▶ **WHAT IS NEEDED**:
Omit any picture, and return the remaining data exactly as written.

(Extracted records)

++++++++++++++++++++

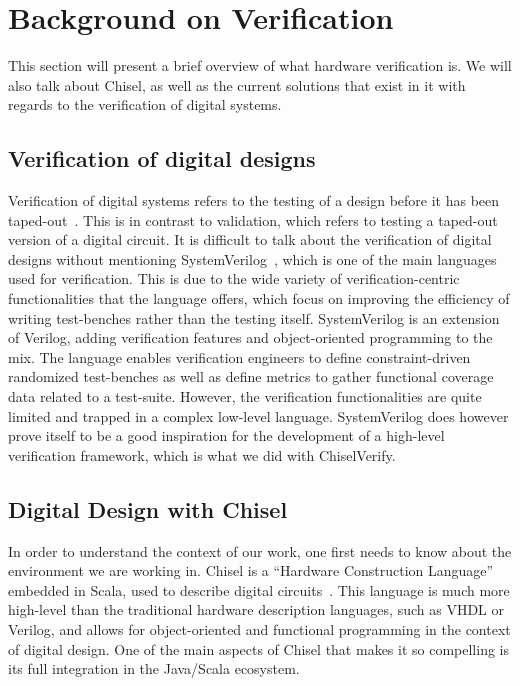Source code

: \documentclass[conference]{IEEEtran}
\begin{document}
\section{Background on Verification}
\label{sec:background}

This section will present a brief overview of what hardware verification is. We will also talk about Chisel, as well as the current solutions that exist in it with regards to the verification of digital systems.

\subsection{Verification of digital designs}
Verification of digital systems refers to the testing of a design before it has been taped-out~\cite{spear2008systemverilog}. This is in contrast to validation, which refers to testing a taped-out version of a digital circuit. 
It is difficult to talk about the verification of digital designs without mentioning SystemVerilog~\cite{SystemVerilog}, which is one of the main languages used for verification.
This is due to the wide variety of verification-centric functionalities that the language offers, which focus on improving the efficiency of writing test-benches rather than the testing itself.
SystemVerilog is an extension of Verilog, adding verification features and object-oriented programming to the mix. 
The language enables verification engineers to define constraint-driven randomized test-benches as well as define metrics to gather functional coverage data related to a test-suite. 
However, the verification functionalities are quite limited and trapped in a complex low-level language. 
SystemVerilog does however prove itself to be a good inspiration for the development of a high-level verification framework, which is what we did with ChiselVerify.

\subsection{Digital Design with Chisel}
In order to understand the context of our work, one first needs to know about the environment we are working in.
Chisel is a ``Hardware Construction Language'' embedded in Scala, used to describe digital circuits~\cite{chisel:dac2012}.
This language is much more high-level than the traditional hardware description languages, such as VHDL or Verilog, and allows for object-oriented and functional programming in the context of digital design.
One of the main aspects of Chisel that makes it so compelling is its full integration in the Java/Scala ecosystem.
\end{document}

++++++++++++++++++++

▶ **RESPONSE**:
Source code

: \documentclass[conference]{IEEEtran}
\begin{document}
\section{Background on Verification}
\label{sec:background}

This section will present a brief overview of what hardware verification is. We will also talk about Chisel, as well as the current solutions that exist in it with regards to the verification of digital systems.

\subsection{Verification of digital designs}
Verification of digital systems refers to the testing of a design before it has been taped-out~\cite{spear2008systemverilog}. This is in contrast to validation, which refers to testing a taped-out version of a digital circuit. 
It is difficult to talk about the verification of digital designs without mentioning SystemVerilog~\cite{SystemVerilog}, which is one of the main languages used for verification.
This is due to the wide variety of verification-centric functionalities that the language offers, which focus on improving the efficiency of writing test-benches rather than the testing itself.
SystemVerilog is an extension of Verilog, adding verification features and object-oriented programming to the mix. 
The language enables verification engineers to define constraint-driven randomized test-benches as well as define metrics to gather functional coverage data related to a test-suite. 
However, the verification functionalities are quite limited and trapped in a complex low-level language. 
SystemVerilog does however prove itself to be a good inspiration for the development of a high-level verification framework, which is what we did with ChiselVerify.

\subsection{Digital Design with Chisel}
In order to understand the context of our work, one first needs to know about the environment we are working in.
Chisel is a ``Hardware Construction Language'' embedded in Scala, used to describe digital circuits~\cite{chisel:dac2012}.
This language is much more high-level than the traditional hardware description languages, such as VHDL or Verilog, and allows for object-oriented and functional programming in the context of digital design.
One of the main aspects of Chisel that makes it so compelling is its full integration in the Java/Scala ecosystem.
\end{document}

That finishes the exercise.